Note to anyone else who also knows and agrees with me on what these terms mean. Please jump in. I have a feeling hearing it from someone else might be more persuasive.
ISTM that having it so any use, other than a direct quote of someone else’s actual recorded writing or speech, of that particular string of letters (or of a too-obvious stand-in as in this specific instance’s sort-of l33t version), must be considered hate speech per se, strict liability, no possible justification, automatic mandatory warning, is not really needed.
We have moderators to make judgements on context and on pattern of behavior (but - if somebody does seem to too often find an excuse to insert the terms gratuitously, if they detect a game of “I’m not touching you”, Mods should be able to call out that ). And we’ll have this forum to whine and moan about how they got it wrong.
It doesn’t seem that complicated to me. The rule is against hate speech.
What would make using the word hate speech? Would typing the word? Obviously not, or we could never quote the word or report on its usage or discuss it at all. Even the OP of this thread would violate the rule.
Is it whether a person means it?

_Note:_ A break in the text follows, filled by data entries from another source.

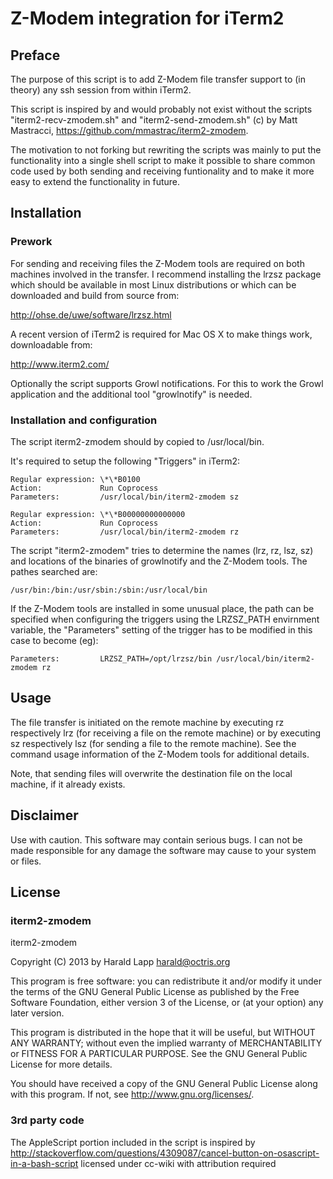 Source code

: # Z-Modem integration for iTerm2

## Preface

The purpose of this script is to add Z-Modem file transfer support to (in theory) any ssh session
from within iTerm2.

This script is inspired by and would probably not exist without the scripts "iterm2-recv-zmodem.sh" 
and "iterm2-send-zmodem.sh" (c) by Matt Mastracci, https://github.com/mmastrac/iterm2-zmodem. 

The motivation to not forking but rewriting the scripts was mainly to put the functionality into 
a single shell script to make it possible to share common code used by both sending and receiving 
funtionality and to make it more easy to extend the functionality in future.


## Installation

### Prework

For sending and receiving files the Z-Modem tools are required on both machines involved in the 
transfer. I recommend installing the lrzsz package which should be available in most Linux 
distributions or which can be downloaded and build from source from: 

http://ohse.de/uwe/software/lrzsz.html

A recent version of iTerm2 is required for Mac OS X to make things work, downloadable from:

http://www.iterm2.com/

Optionally the script supports Growl notifications. For this to work the Growl application and 
the additional tool "growlnotify" is needed.

### Installation and configuration

The script iterm2-zmodem should by copied to /usr/local/bin. 

It's required to setup the following "Triggers" in iTerm2:

    Regular expression: \*\*B0100
    Action:             Run Coprocess
    Parameters:         /usr/local/bin/iterm2-zmodem sz

    Regular expression: \*\*B00000000000000
    Action:             Run Coprocess
    Parameters:         /usr/local/bin/iterm2-zmodem rz

The script "iterm2-zmodem" tries to determine the names (lrz, rz, lsz, sz) and locations 
of the binaries of growlnotify and the Z-Modem tools. The pathes searched are: 
    
    /usr/bin:/bin:/usr/sbin:/sbin:/usr/local/bin
    
If the Z-Modem tools are installed in some unusual place, the path can be specified when 
configuring the triggers using the LRZSZ_PATH envirnment variable, the "Parameters" setting
of the trigger has to be modified in this case to become (eg):

    Parameters:         LRZSZ_PATH=/opt/lrzsz/bin /usr/local/bin/iterm2-zmodem rz

## Usage

The file transfer is initiated on the remote machine by executing rz respectively lrz 
(for receiving a file on the remote machine) or by executing sz respectively lsz (for sending
a file to the remote machine). See the command usage information of the Z-Modem tools for 
additional details.

Note, that sending files will overwrite the destination file on the local machine, if it
already exists.


## Disclaimer

Use with caution. This software may contain serious bugs. I can not be made responsible 
for any damage the software may cause to your system or files.

## License

### iterm2-zmodem

iterm2-zmodem

Copyright (C) 2013 by Harald Lapp harald@octris.org

This program is free software: you can redistribute it and/or modify it under the terms of the 
GNU General Public License as published by the Free Software Foundation, either version 3 of the 
License, or (at your option) any later version.

This program is distributed in the hope that it will be useful, but WITHOUT ANY WARRANTY; without 
even the implied warranty of MERCHANTABILITY or FITNESS FOR A PARTICULAR PURPOSE. See the GNU 
General Public License for more details.

You should have received a copy of the GNU General Public License along with this program. 
If not, see http://www.gnu.org/licenses/.

### 3rd party code

The AppleScript portion included in the script is inspired by 
http://stackoverflow.com/questions/4309087/cancel-button-on-osascript-in-a-bash-script
licensed under cc-wiki with attribution required 
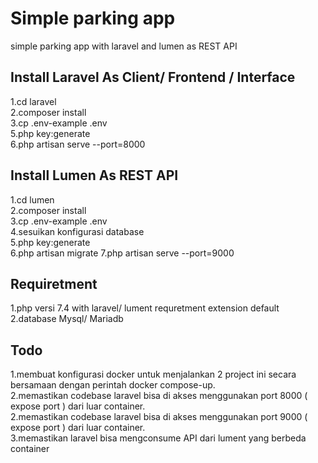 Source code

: # Simple parking app
simple parking app with laravel and lumen as REST API

## Install Laravel As Client/ Frontend / Interface<br>
1.cd laravel<br>
2.composer install<br>
3.cp .env-example .env<br>
5.php key:generate<br>
6.php artisan serve --port=8000<br>


## Install Lumen As REST API<br>
1.cd lumen<br>
2.composer install<br>
3.cp .env-example .env<br>
4.sesuikan konfigurasi database<br>
5.php key:generate<br>
6.php artisan migrate
7.php artisan serve --port=9000<br>

## Requiretment
1.php versi 7.4 with laravel/ lument requretment extension default<br>
2.database Mysql/ Mariadb<br>

## Todo
1.membuat konfigurasi docker untuk menjalankan 2 project ini secara bersamaan dengan perintah docker compose-up.<br>
2.memastikan codebase laravel bisa di akses menggunakan port 8000 ( expose port ) dari luar container.<br>
2.memastikan codebase laravel bisa di akses menggunakan port 9000 ( expose port ) dari luar container.<br>
3.memastikan laravel bisa mengconsume API dari lument yang berbeda container<br>
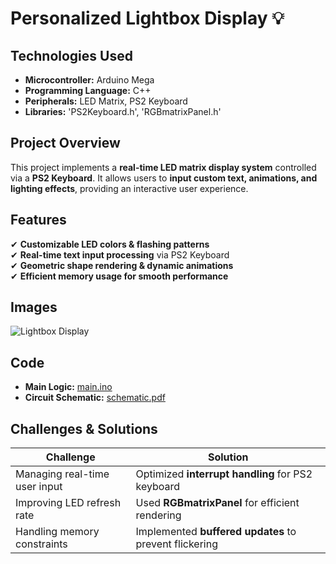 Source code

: # Personalized Lightbox Display 💡

## Technologies Used
- **Microcontroller:** Arduino Mega
- **Programming Language:** C++
- **Peripherals:** LED Matrix, PS2 Keyboard
- **Libraries:** 'PS2Keyboard.h', 'RGBmatrixPanel.h'


## Project Overview
This project implements a **real-time LED matrix display system** controlled via a **PS2 Keyboard**. It allows users to **input custom text, animations, and lighting effects**, providing an interactive user experience.

## Features
✔ **Customizable LED colors & flashing patterns**  
✔ **Real-time text input processing** via PS2 Keyboard  
✔ **Geometric shape rendering & dynamic animations**  
✔ **Efficient memory usage for smooth performance**  

## Images
![Lightbox Display](images/lightbox-demo.gif)

## Code
- **Main Logic:** [main.ino](main.ino)
- **Circuit Schematic:** [schematic.pdf](schematic.pdf)

## Challenges & Solutions
| Challenge | Solution |
|-----------|----------|
| Managing real-time user input | Optimized **interrupt handling** for PS2 keyboard |
| Improving LED refresh rate | Used **RGBmatrixPanel** for efficient rendering |
| Handling memory constraints | Implemented **buffered updates** to prevent flickering |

We can’t read minds, so it’s impossible to rule base on that. And it’s especially difficult to determine if something is said as sarcasm, or a joke, and so on in a pure text medium.
So what makes it hate speech? It’s when it’s used as an attack. Is it being used to denigrate someone, or a class of people? That’s what turns a word into a slur. It could be obvious, like “this person is a stupid {bleep}”, or less blatant, like “that country is full of {bleeps}”.
In the case of the post that spurred this thread, the word was clearly not being used to attack Harris. It was an example of what a racist might think of her. And so, the poster was not guilty of hate speech and didn’t violate the board rules.
I don’t think it needs to be dissected any further than that.
I do agree the person quoted in the OP should have used quotes around the words put into the hateful bigots’ mouths.
But that’s a stylistic issue. Is anyone here in doubt as to who was supposedly saying the (let’s not forget - already self-censored) word in the quote?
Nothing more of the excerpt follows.